Safety and efficacy of PD-1/PD-L1 blockade in patients with preexisting antinuclear antibodies
- PMID: 31576495
- DOI: 10.1007/s12094-019-02214-8
Safety and efficacy of PD-1/PD-L1 blockade in patients with preexisting antinuclear antibodies
Abstract
Purpose: Immune checkpoint inhibitors (ICIs) show promising clinical activity in advanced cancers. However, the safety and efficacy of PD-1/PD-L1 blockade in patients with preexisting antinuclear antibodies (ANA) are unclear.
Methods: 191 patients treated with nivolumab, pembrolizumab, atezolizumab, or durvalumab for unresectable advanced cancers between September 2014 and December 2018 were identified retrospectively. Patients were divided into positive (ANA titers ≥ 1:160) and negative ANA groups (ANA titers < 1:160). Development of immune-related adverse events (irAEs), the overall response rate (ORR), and disease control rate (DCR) were monitored.

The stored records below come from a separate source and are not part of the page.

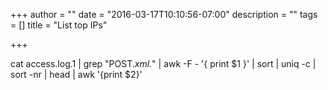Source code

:+++
author = ""
date = "2016-03-17T10:10:56-07:00"
description = ""
tags = []
title = "List top IPs"

+++

cat access.log.1 | grep "POST.*xml.*" | awk -F - '{ print $1 }' | sort | uniq -c | sort -nr | head | awk '{print $2}'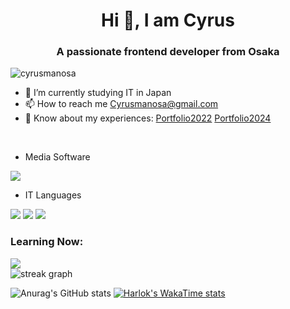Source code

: <h1 align="center">Hi 👋, I am Cyrus</h1>
<h3 align="center">A passionate frontend developer from Osaka</h3>
<p align="left"><img src="https://komarev.com/ghpvc/?username=cyrusmanosa&label=Profile%20views&color=0e75b6&style=flat" alt="cyrusmanosa" /></p>

- 🌱 I’m currently studying IT in Japan
- 📫 How to reach me Cyrusmanosa@gmail.com
- 📄 Know about my experiences: 
  [Portfolio2022](https://profile-ce15f.web.app)
  [Portfolio2024](https://portfolio-2024-eight-tau.vercel.app)
  
<br>

- Media Software
<img src="https://skillicons.dev/icons?i=,ps,pr,ae,au"/>

- IT Languages
<img src="https://skillicons.dev/icons?i=,html,css,js,go,docker,flutter,postman,arduino,mysql,postgres,dart,react,vite,materialui"/>
<img src="https://skillicons.dev/icons?i=,ubuntu,idea,figma,androidstudio,ubuntu,apple,windows,vercel,notion,npm,yarn,vscode,java,linux"/>
<img src="https://skillicons.dev/icons?i=,github"/>

<h3 align="left">Learning Now:</h3>
<img src="https://skillicons.dev/icons?i=php,laravel,aws,firebase,py,ts,vue,anaconda,kubernetes,mongodb,redis" />

<br>

<div align="left">
  <img src="https://streak-stats.demolab.com?user=maurodesouza&locale=en&mode=daily&theme=dark&hide_border=false&border_radius=5&order=3" alt="streak graph"  />
</div>

![Anurag's GitHub stats](https://github-readme-stats.vercel.app/api?username=cyrusmanosa&show_icons=true&theme=tokyonight)
[![Harlok's WakaTime stats](https://github-readme-stats.vercel.app/api/wakatime?username=cyrusmanosa)](https://github.com/anuraghazra/github-readme-stats)
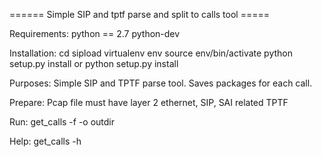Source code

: ====== Simple SIP and tptf parse and split to calls tool =====

Requirements:
    python == 2.7
    python-dev

Installation:
    cd sipload
    virtualenv env
    source env/bin/activate
    python setup.py install or python setup.py install

Purposes:
    Simple SIP and TPTF parse tool. Saves packages for each call. 

Prepare:
    Pcap file must have layer 2 ethernet, SIP, SAI related TPTF

Run:
    get_calls -f <pcap file> -o outdir

Help:
    get_calls -h
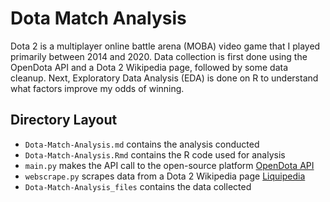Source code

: # Dota Match Analysis
Dota 2 is a multiplayer online battle arena (MOBA) video game that I played primarily between 2014 and 2020. Data collection is first done using the OpenDota API and a Dota 2 Wikipedia page, followed by some data cleanup. Next, Exploratory Data Analysis (EDA) is done on R to understand what factors improve my odds of winning.

## Directory Layout
- `Dota-Match-Analysis.md` contains the analysis conducted
- `Dota-Match-Analysis.Rmd` contains the R code used for analysis
- `main.py` makes the API call to the open-source platform [OpenDota API](https://docs.opendota.com/)
- `webscrape.py` scrapes data from a Dota 2 Wikipedia page [Liquipedia](https://liquipedia.net/dota2/Hero_Roles)
- `Dota-Match-Analysis_files` contains the data collected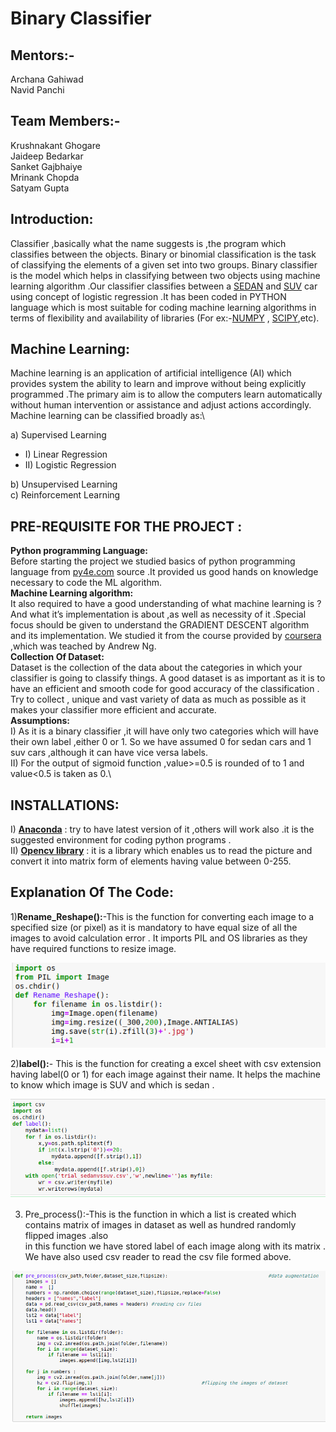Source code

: # Binary  Classifier
## Mentors:- 
Archana Gahiwad\
Navid Panchi

##  Team Members:- 
Krushnakant Ghogare\
Jaideep Bedarkar             
Sanket Gajbhaiye\
Mrinank Chopda\
Satyam Gupta

## Introduction:
Classifier ,basically what the name suggests is ,the program which classifies between 
the objects. Binary or binomial classification is the task of classifying the elements of a given set into two groups. Binary classifier is the model which helps in classifying between two objects using machine learning algorithm .Our classifier classifies between a [SEDAN](https://www.cartrade.com/new-cars/sedan-cars/best-sedans-in-india) and [SUV](https://www.cartrade.com/new-cars/suv-cars/best-suvs-in-india) car using concept of logistic regression .It has been coded in PYTHON language which is most suitable for coding machine learning algorithms in terms of flexibility and availability of libraries (For ex:-[NUMPY](http://www.numpy.org/) ,   [SCIPY](https://www.scipy.org/),etc). 

## Machine Learning:
Machine learning is an application of  artificial intelligence (AI) which provides system the ability to learn and improve without being explicitly programmed .The primary aim is to allow the computers learn automatically without human intervention or assistance and adjust actions accordingly. Machine learning can be classified broadly  as:\

a) Supervised Learning
- I) Linear Regression
- II) Logistic Regression
                                            
b) Unsupervised Learning\
c) Reinforcement Learning

## PRE-REQUISITE FOR THE PROJECT :
**Python programming Language:**\
Before starting the project we studied basics of python programming language from 
[py4e.com](https://www.py4e.com/lessons) source .It provided us good hands on  knowledge necessary to code the ML algorithm.\
**Machine Learning algorithm:**\
It also required to have a good understanding of what machine learning is ?
And what it’s implementation is about ,as well as necessity of it .Special focus
should be  given to understand the GRADIENT DESCENT algorithm and its implementation. We studied it from the course provided by [coursera](https://www.coursera.org/learn/machine-learning) ,which was teached by Andrew Ng.\
**Collection Of Dataset:**\
Dataset is the  collection of the data about the categories in which your classifier
is going to classify things. A good dataset is as important  as  it is to have an efficient and smooth code for good accuracy of the classification . Try to collect , unique and vast variety of data as much as possible  as it makes your classifier more efficient and accurate.\
**Assumptions:**\
I) As it is a binary classifier ,it will have only two categories which will have their own label ,either 0 or 1.
So we have assumed 0 for sedan cars and 1 suv cars ,although it can have vice versa labels.\
II) For the output of sigmoid function ,value>=0.5 is rounded of to 1 and value<0.5 is taken as 0.\

## INSTALLATIONS:

I) **[Anaconda](https://anaconda.org/anaconda/python)**        :  try to have latest version of it ,others will work also .it is the suggested  environment for coding python programs .\
II) **[Opencv library](https://pypi.org/project/opencv-python/)** :   it is a library which enables us to read the picture                                      and convert  it into matrix form of  elements having  value between 0-255.  

 ## Explanation Of The Code:
 
1)**Rename_Reshape():**-This is the function for converting each image to a specified size (or   pixel) as it is mandatory to    have equal size of all the images  to avoid  calculation  error . It imports PIL and OS libraries as they have required       functions to resize image.


![](https://github.com/satyamgupta2708/binaryclassifier/blob/master/rename.png)

2)**label():**- This is the function for creating a excel sheet with csv extension having
                   label(0 or 1) for each image against their name. It helps the machine to 
                   know which image is SUV and which is sedan .
                   
![](https://github.com/satyamgupta2708/binaryclassifier/blob/master/csv.png)

3) Pre_process():-This is the function in which a list is created which contains matrix of
                            images in dataset as well as hundred randomly flipped images .also     
                            in this function we have stored label of each image along with its 
                          matrix . We have also used csv reader to read the csv file formed above.
                          
![](https://github.com/satyamgupta2708/binaryclassifier/blob/master/pre.png)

Results: Positive ANA titers were seen in 9 out of 191 patients. Four patients in the positive ANA group and 69 patients in the negative group developed irAEs of any grade without a significant difference between the groups. The development of endocrine, pulmonary, and cutaneous irAEs was not significant, whereas positive ANA was significantly higher in patients who developed colitis (2/9) than in patients who did not (3/182, P = 0.0002). DCR in the positive and negative ANA group was 37.5% and 67.5%, respectively, and was not statistically significant, but had better efficacy in patients without ANA (P = 0.08). ANA-related autoimmune diseases such as SLE, Sjögren's syndrome, MCTD, scleroderma, dermatomyositis, and polymyositis was not induced in either group. However, one patient with preexisting dermatomyositis had a flare up after initiation of atezolizumab.
Conclusion: Further studies to identify predictive factors for the development of irAEs are required to provide relevant patient care and maximize the therapeutic benefits of ICIs.
Keywords: Antinuclear antibodies; Autoimmune diseases; Immune checkpoint inhibitors; Immune-related adverse events; Programmed cell death 1 blockade.